CSE 260 Homework Assignment #2: Iterative solver for Poisson's Equation

Due: Tuesday 10/20/09 at 5pm

Changelog

Date Description
06-Oct-09 Original posting
16-Oct-09 Fixed discussion about impact of -px -py and -pz flags. Added discussion about roundoff errors in the residual. Discussed a strategy for setting the convergence threshold for the accelarted computation



In this laboratory you'll parallelize an existing serial implementation of Jacobi's Method in 3 dimensions using pthreads. The serial C code is available as the compressed archive file j3d_serial.tgz and, on Triton, in ~baden/cse260-fa09/j3d_serial. Matlab code is also available as the compressed archive jac_matlab.tgz. For this assignment, use the Triton cluster but not the PDAF nodes. You may take measurements using the interactive queue, or with the batch queue. Do not take measurements on the "head" node (front-end).

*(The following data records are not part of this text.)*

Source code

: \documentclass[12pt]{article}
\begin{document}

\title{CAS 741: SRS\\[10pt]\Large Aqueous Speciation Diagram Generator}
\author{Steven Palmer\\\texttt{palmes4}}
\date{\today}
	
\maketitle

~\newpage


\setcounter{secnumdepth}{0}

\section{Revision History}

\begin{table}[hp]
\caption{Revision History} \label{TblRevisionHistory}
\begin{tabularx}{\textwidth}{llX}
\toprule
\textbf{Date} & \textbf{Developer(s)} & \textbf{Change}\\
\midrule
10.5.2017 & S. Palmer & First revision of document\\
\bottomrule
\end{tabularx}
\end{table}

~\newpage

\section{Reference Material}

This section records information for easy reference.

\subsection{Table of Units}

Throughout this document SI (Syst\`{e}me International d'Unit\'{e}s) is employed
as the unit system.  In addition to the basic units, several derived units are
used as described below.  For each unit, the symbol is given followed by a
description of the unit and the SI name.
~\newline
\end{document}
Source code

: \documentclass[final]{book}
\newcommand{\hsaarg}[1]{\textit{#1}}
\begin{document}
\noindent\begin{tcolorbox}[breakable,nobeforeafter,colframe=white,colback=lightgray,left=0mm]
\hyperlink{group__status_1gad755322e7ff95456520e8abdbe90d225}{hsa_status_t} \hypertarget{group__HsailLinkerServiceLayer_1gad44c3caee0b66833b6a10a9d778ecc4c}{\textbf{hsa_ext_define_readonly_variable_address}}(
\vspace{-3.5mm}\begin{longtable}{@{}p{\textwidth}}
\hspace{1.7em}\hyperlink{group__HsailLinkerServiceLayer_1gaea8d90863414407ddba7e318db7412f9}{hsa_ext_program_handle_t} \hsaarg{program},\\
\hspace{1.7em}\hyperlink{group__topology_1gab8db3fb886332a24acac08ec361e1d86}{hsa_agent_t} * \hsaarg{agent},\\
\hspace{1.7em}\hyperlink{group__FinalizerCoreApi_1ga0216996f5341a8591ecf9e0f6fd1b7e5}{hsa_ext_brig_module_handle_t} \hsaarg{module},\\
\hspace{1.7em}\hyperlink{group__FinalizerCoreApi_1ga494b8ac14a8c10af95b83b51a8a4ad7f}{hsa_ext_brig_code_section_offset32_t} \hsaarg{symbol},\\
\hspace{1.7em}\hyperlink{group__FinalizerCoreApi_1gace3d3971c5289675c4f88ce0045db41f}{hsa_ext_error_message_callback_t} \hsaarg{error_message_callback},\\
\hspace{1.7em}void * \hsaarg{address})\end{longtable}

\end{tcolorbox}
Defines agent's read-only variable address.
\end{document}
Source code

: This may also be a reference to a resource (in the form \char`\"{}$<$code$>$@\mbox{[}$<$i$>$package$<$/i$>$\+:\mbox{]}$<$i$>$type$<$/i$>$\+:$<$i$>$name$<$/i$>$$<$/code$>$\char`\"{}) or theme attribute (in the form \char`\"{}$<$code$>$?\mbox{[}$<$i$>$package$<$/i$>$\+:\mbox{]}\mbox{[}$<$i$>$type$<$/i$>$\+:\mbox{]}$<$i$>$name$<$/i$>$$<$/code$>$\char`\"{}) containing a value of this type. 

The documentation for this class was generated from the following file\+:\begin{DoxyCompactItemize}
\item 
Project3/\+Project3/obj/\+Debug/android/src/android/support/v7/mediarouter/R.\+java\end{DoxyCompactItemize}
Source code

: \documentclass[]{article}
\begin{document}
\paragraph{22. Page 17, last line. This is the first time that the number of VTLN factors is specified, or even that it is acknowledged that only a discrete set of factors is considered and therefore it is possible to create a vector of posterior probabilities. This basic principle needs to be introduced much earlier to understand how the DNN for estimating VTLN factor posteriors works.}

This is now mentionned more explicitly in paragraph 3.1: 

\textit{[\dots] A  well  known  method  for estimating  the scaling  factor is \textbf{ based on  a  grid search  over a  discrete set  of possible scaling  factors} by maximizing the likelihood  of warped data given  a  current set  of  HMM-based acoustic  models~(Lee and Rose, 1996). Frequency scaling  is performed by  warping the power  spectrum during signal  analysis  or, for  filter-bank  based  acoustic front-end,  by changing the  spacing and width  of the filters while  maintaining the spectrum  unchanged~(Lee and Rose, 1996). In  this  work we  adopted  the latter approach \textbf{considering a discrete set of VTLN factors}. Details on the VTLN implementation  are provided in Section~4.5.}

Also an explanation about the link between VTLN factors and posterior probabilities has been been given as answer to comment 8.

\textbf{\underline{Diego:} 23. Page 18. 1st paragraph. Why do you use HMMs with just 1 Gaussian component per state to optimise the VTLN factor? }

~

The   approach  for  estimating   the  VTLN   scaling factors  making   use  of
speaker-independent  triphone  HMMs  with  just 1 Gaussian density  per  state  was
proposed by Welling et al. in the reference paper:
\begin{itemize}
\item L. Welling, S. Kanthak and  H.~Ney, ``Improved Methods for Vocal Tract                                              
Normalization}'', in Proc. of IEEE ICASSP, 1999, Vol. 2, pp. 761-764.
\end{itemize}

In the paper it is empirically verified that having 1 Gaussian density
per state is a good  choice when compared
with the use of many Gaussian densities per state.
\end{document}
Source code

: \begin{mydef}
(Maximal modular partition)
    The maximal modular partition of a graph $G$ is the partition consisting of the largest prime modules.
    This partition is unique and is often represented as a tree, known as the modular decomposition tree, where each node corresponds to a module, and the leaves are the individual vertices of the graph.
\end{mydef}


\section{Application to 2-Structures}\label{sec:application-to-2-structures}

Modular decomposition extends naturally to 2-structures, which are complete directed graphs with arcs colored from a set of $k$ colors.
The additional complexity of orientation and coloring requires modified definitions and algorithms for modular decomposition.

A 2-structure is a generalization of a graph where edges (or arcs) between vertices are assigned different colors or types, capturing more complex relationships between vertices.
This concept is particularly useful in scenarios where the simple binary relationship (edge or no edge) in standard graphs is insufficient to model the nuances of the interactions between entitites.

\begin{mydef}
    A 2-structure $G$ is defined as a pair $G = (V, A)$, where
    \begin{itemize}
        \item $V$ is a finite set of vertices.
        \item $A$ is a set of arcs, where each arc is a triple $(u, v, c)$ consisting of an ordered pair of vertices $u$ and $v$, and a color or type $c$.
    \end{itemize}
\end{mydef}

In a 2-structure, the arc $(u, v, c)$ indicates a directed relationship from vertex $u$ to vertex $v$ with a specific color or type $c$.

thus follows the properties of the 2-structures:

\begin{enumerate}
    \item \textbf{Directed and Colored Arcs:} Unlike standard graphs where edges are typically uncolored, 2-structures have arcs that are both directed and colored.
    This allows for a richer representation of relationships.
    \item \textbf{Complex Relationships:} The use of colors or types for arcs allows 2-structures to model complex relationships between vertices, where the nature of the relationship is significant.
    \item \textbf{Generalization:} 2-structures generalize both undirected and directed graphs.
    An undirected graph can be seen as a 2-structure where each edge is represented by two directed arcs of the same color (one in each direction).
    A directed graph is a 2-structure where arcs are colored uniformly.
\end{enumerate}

The program provides various command line options which are parsed in the source file cmdLine.C, including the following options you’ll need when parallelizing the code:

 -N      <integer>       domain size, the bounds of the computational mesh
 -i      <integer>        # iterations
 -err                          report error (Residual in the L2 norm)
 -px     <integer>       number of processors on x axis
 -py     <integer>       number of processors on y axis
 -pz     <integer>       number of processors on z axis   

Thus, the command line

   Jacobi3D -N 128 -i 5 -px 1 -py 2 -pz 4

will run Jacobi3D on 8 processors (threads) over a 1283 mesh for 5 iterations. The processors will be configured in a 1 x 2 x 4 geometry. though the -px -py -pz flags will have no effect in a serial code. Specifying a non-unary value for any of these flags will result in incorrect results until you have correctly parallelized the code [10/16/09]

Threaded implementation

Your code should support 1, 2, and 3-dimensional geometries. Verify that your code is correct by comparing the final error (residual) with single processor runs. For a correct parallel code, the residual should be independent of the number of threads and the processor geometry, or "nearly so." We say "nearly so" because the parallel code will employ a different ordering than the serial code when accumulating the residual. Due to roundoff errors, you might see a slight error in one of the least significant digits, corresponding to the accuracy of machine arithmetic (double precision if you used the provided Makefile).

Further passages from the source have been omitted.